* **What you will do**
Among the entries below, find every line that contains the string "cone", then copy it.

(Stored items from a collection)
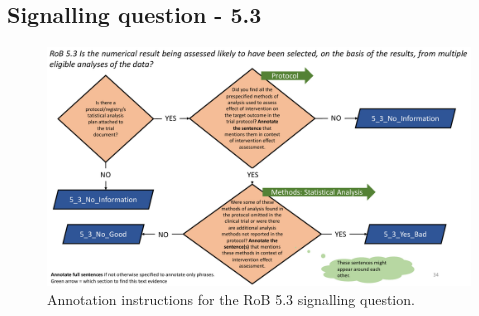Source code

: \documentclass[sn-mathphys,Numbered]{sn-jnl}%
\begin{document}
\subsection*{Signalling question - 5.3 }
%
\begin{figure}[htbp]
    \centering
    \includegraphics[width=\textwidth]{figures/5_3.pdf}
    \caption{Annotation instructions for the RoB 5.3 signalling question.}
    \label{fig:5_3}
\end{figure}
%
%
%
%
\end{document}
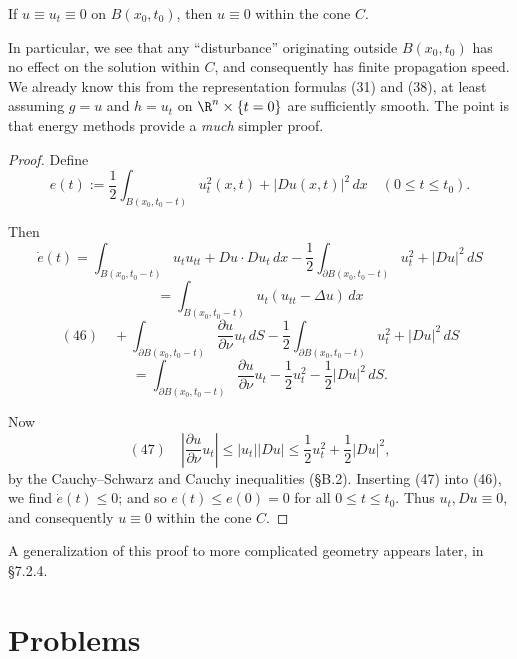 \begin{figure}[h]\centering
\end{figure}

\begin{theorem}
\label{thm:wave-equation-finite-propagation-speed}
If $u \equiv u_t \equiv 0$ on $B(x_0,t_0)$, then $u \equiv 0$ within the cone $C$.
\end{theorem}

In particular, we see that any ``disturbance'' originating outside $B(x_0,t_0)$ has no effect on the solution within $C$, and consequently has finite propagation speed. We already know this from the representation formulas (31) and (38), at least assuming $g = u$ and $h = u_t$ on $\R^n \times \{t=0\}$ are sufficiently smooth. The point is that energy methods provide a \textit{much} simpler proof.

\begin{proof}
Define
$$e(t) := \frac12 \int_{B(x_0,t_0-t)} u_t^2(x,t) + |Du(x,t)|^2\,dx \quad (0 \leq t \leq t_0).$$

Then
$$\dot{e}(t) = \int_{B(x_0,t_0-t)} u_t u_{tt} + Du \cdot Du_t \, dx - \frac{1}{2}\int_{\partial B(x_0,t_0-t)} u_t^2 + |Du|^2 \, dS$$
$$= \int_{B(x_0,t_0-t)} u_t(u_{tt} - \Delta u) \, dx$$
$$(46) \quad + \int_{\partial B(x_0,t_0-t)} \frac{\partial u}{\partial \nu} u_t \, dS - \frac{1}{2}\int_{\partial B(x_0,t_0-t)} u_t^2 + |Du|^2 \, dS$$
$$= \int_{\partial B(x_0,t_0-t)} \frac{\partial u}{\partial \nu} u_t - \frac{1}{2}u_t^2 - \frac{1}{2}|Du|^2 \, dS.$$

Now
$$(47) \quad \left|\frac{\partial u}{\partial \nu} u_t\right| \leq |u_t||Du| \leq \frac{1}{2}u_t^2 + \frac{1}{2}|Du|^2,$$
by the Cauchy--Schwarz and Cauchy inequalities (\S B.2). Inserting (47) into (46), we find $\dot{e}(t) \leq 0$; and so $e(t) \leq e(0) = 0$ for all $0 \leq t \leq t_0$. Thus $u_t, Du \equiv 0$, and consequently $u \equiv 0$ within the cone $C$.
\end{proof}

A generalization of this proof to more complicated geometry appears later, in \S7.2.4.

\section{Problems}
\label{sec:chapter2-problems}

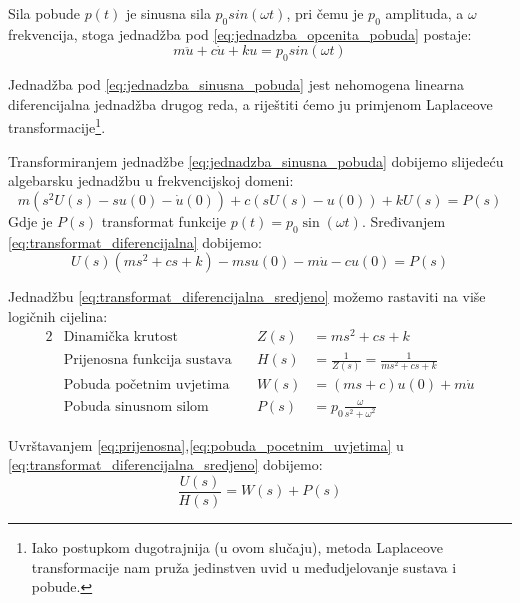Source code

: Sila pobude $p(t)$ je sinusna sila $p_0sin(\omega t)$, pri čemu je $p_0$ amplituda, a
$\omega$ frekvencija, stoga jednadžba pod \eqref{eq:jednadzba_opcenita_pobuda}
postaje:
\begin{equation}
	m\ddot{u} + c\dot{u} + ku = p_0sin(\omega t)
\label{eq:jednadzba_sinusna_pobuda}
\end{equation} 


Jednadžba pod \eqref{eq:jednadzba_sinusna_pobuda} jest nehomogena linearna
diferencijalna jednadžba drugog reda, a riještiti ćemo ju primjenom Laplaceove
transformacije\footnote{Iako postupkom dugotrajnija (u ovom
slučaju), metoda Laplaceove transformacije nam pruža jedinstven uvid u međudjelovanje sustava
i pobude.}.
\par

Transformiranjem jednadžbe \eqref{eq:jednadzba_sinusna_pobuda} dobijemo 
slijedeću algebarsku jednadžbu u frekvencijskoj domeni:
\begin{equation}\label{eq:transformat_diferencijalna}
        m(s^2U(s)-su(0)-\dot{u}(0))+
	c(sU(s)-u(0))+
	kU(s) = 
        P(s)
\end{equation}
Gdje je $P(s)$ transformat funkcije $p(t)=p_0\sin(\omega t)$.
Sređivanjem \eqref{eq:transformat_diferencijalna} dobijemo: 
\begin{equation}\label{eq:transformat_diferencijalna_sredjeno}
    U(s)\left(ms^2+cs+k\right)-msu(0)-m\dot{u}-cu(0) = P(s)
\end{equation}

Jednadžbu \eqref{eq:transformat_diferencijalna_sredjeno} možemo rastaviti na više logičnih
cijelina:
\begin{alignat}{2}
    &\text{Dinamička krutost} & Z(s)&=ms^2+cs+k\label{eq:din_krutost}\\
    &\text{Prijenosna funkcija sustava}\quad & H(s)&=\frac{1}{Z(s)}=\frac{1}{ms^2+cs+k}\label{eq:prijenosna}\\
    &\text{Pobuda početnim uvjetima}\quad & W(s)&=(ms+c)u(0)+m\dot{u}\label{eq:pobuda_pocetni}\\
    &\text{Pobuda sinusnom silom} & P(s)&=p_0\frac{\omega}{s^2+\omega^2}\label{eq:pobuda_sinusna}
\end{alignat}

Uvrštavanjem \eqref{eq:prijenosna},\eqref{eq:pobuda_pocetnim_uvjetima} u 
\eqref{eq:transformat_diferencijalna_sredjeno} dobijemo:
\begin{equation*}
	\frac{U(s)}{H(s)}=W(s)+P(s)
\end{equation*}

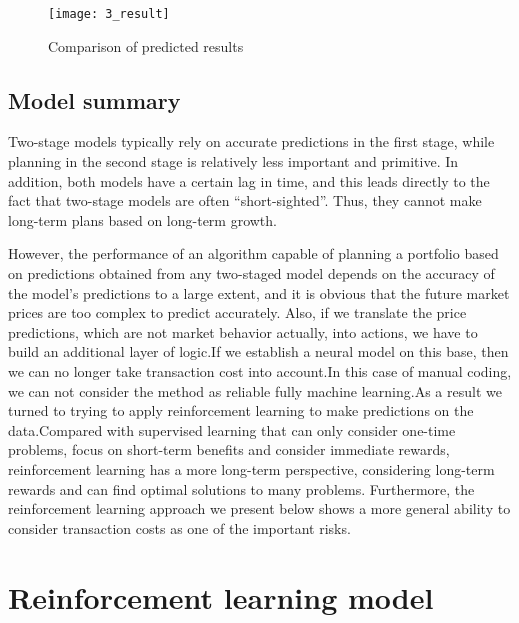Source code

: \documentclass{mcmthesis}
\begin{document}
\begin{figure}[H]
  \centering
  \texttt{[image: 3\_result]}
  \caption{Comparison of predicted results}
  \label{fig:prediction}
\end{figure}
\subsection{Model summary}


Two-stage models typically rely on accurate predictions in the first stage, while planning in the second stage is relatively less important and primitive. In addition, both models have a certain lag in time, and this leads directly to the fact that two-stage models are often ``short-sighted''. Thus, they cannot make long-term plans based on long-term growth.

However, the performance of an algorithm capable of planning a portfolio based on predictions obtained from any two-staged model depends on the accuracy of the model's predictions to a large extent, and it is obvious that the future market prices are too complex to predict accurately. Also, if we translate the price predictions, which are not market behavior actually, into actions, we have to build an additional layer of logic.If we establish a neural model on this base, then we can no longer take transaction cost into account.In this case of manual coding, we can not consider the method as reliable fully machine learning.As a result we turned to trying to apply reinforcement learning to make predictions on the data.Compared with supervised learning that can only consider one-time problems, focus on short-term benefits and consider immediate rewards, reinforcement learning has a more long-term perspective, considering long-term rewards and can find optimal solutions to many problems. Furthermore, the reinforcement learning approach we present below shows a more general ability to consider transaction costs as one of the important risks.




\section{Reinforcement learning model}
\end{document}
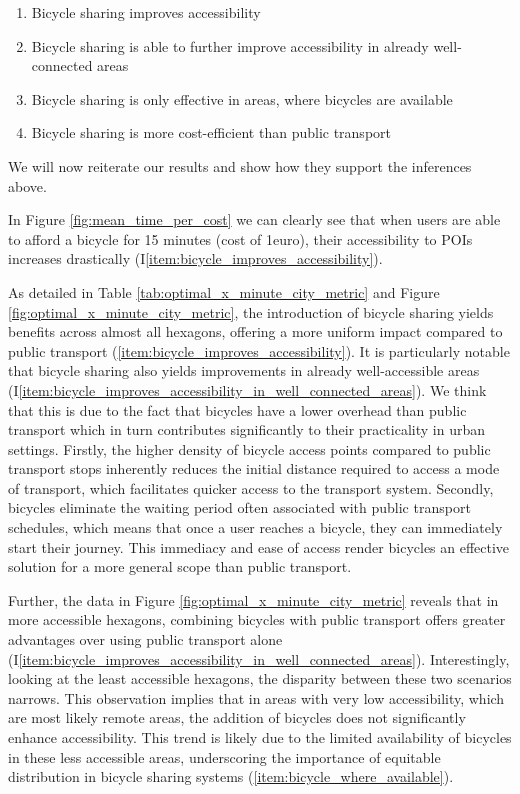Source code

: \begin{enumerate}
  \renewcommand{\labelenumi}{I\theenumi.}
  \item Bicycle sharing improves accessibility \label{item:bicycle_improves_accessibility}
  \item Bicycle sharing is able to further improve accessibility in already well-connected areas \label{item:bicycle_improves_accessibility_in_well_connected_areas}
  \item Bicycle sharing is only effective in areas, where bicycles are available \label{item:bicycle_where_available}
  \item Bicycle sharing is more cost-efficient than public transport \label{item:bicycle_more_cost_efficient_than_pt}
\end{enumerate}

We will now reiterate our results and show how they support the inferences above.

In Figure \ref{fig:mean_time_per_cost} we can clearly see that when users are able to afford a bicycle for 15 minutes (cost of 1euro), their accessibility to POIs increases drastically (I\ref{item:bicycle_improves_accessibility}).

As detailed in Table \ref{tab:optimal_x_minute_city_metric} and Figure \ref{fig:optimal_x_minute_city_metric}, the introduction of bicycle sharing yields benefits across almost all hexagons, offering a more uniform impact compared to public transport (\ref{item:bicycle_improves_accessibility}).
It is particularly notable that bicycle sharing also yields improvements in already well-accessible areas (I\ref{item:bicycle_improves_accessibility_in_well_connected_areas}).
We think that this is due to the fact that bicycles have a lower overhead than public transport which in turn contributes significantly to their practicality in urban settings.
Firstly, the higher density of bicycle access points compared to public transport stops inherently reduces the initial distance required to access a mode of transport, which  facilitates quicker access to the transport system. 
Secondly, bicycles eliminate the waiting period often associated with public transport schedules, which means that once a user reaches a bicycle, they can immediately start their journey. 
This immediacy and ease of access render bicycles an effective solution for a more general scope than public transport.

Further, the data in Figure \ref{fig:optimal_x_minute_city_metric} reveals that in more accessible hexagons, combining bicycles with public transport offers greater advantages over using public transport alone (I\ref{item:bicycle_improves_accessibility_in_well_connected_areas}).
Interestingly, looking at the least accessible hexagons, the disparity between these two scenarios narrows. 
This observation implies that in areas with very low accessibility, which are most likely remote areas, the addition of bicycles does not significantly enhance accessibility.
This trend is likely due to the limited availability of bicycles in these less accessible areas, underscoring the importance of equitable distribution in bicycle sharing systems (\ref{item:bicycle_where_available}).

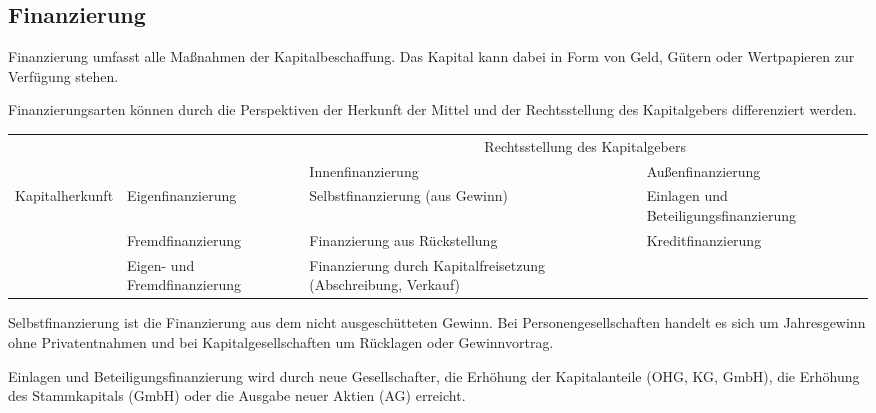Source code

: \subsection{Finanzierung}

Finanzierung umfasst alle Maßnahmen der Kapitalbeschaffung. Das Kapital kann dabei in Form von Geld, Gütern oder Wertpapieren zur Verfügung stehen.

Finanzierungsarten können durch die Perspektiven der Herkunft der Mittel und der Rechtsstellung des Kapitalgebers differenziert werden.

\begin{table}
    [H]
    \centering
    \begin{tabularx}{\textwidth}{|l|X|X|X|}
        \cline{3-4}
        \multicolumn{2}{c|}{}            & \multicolumn{2}{c|}{Rechtsstellung des Kapitalgebers}                                                                                                         \\
        \cline{3-4}
        \multicolumn{2}{c|}{}            & Innenfinanzierung                                     & Außenfinanzierung                                                                                     \\
        \hline
        \multirow{3}{*}{Kapitalherkunft} & Eigenfinanzierung                                     & Selbstfinanzierung (aus Gewinn)                               & Einlagen und Beteiligungsfinanzierung \\
        \cline{2-4}
                                         & Fremdfinanzierung                                     & Finanzierung aus Rückstellung                                 & Kreditfinanzierung                    \\
        \cline{2-4}
                                         & Eigen- und Fremdfinanzierung                          & Finanzierung durch Kapitalfreisetzung (Abschreibung, Verkauf) & \multicolumn{1}{c}{}                  \\
        \cline{1-3}
    \end{tabularx}
\end{table}

Selbstfinanzierung ist die Finanzierung aus dem nicht ausgeschütteten Gewinn. Bei Personengesellschaften handelt es sich um Jahresgewinn ohne Privatentnahmen und bei Kapitalgesellschaften um Rücklagen oder Gewinnvortrag.

Einlagen und Beteiligungsfinanzierung wird durch neue Gesellschafter, die Erhöhung der Kapitalanteile (OHG, KG, GmbH), die Erhöhung des Stammkapitals (GmbH) oder die Ausgabe neuer Aktien (AG) erreicht.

* **Task solution**
If $u \equiv u_t \equiv 0$ on $B(x_0,t_0)$, then $u \equiv 0$ within the cone $C$.
by the Cauchy--Schwarz and Cauchy inequalities (\S B.2). Inserting (47) into (46), we find $\dot{e}(t) \leq 0$; and so $e(t) \leq e(0) = 0$ for all $0 \leq t \leq t_0$. Thus $u_t, Du \equiv 0$, and consequently $u \equiv 0$ within the cone $C$.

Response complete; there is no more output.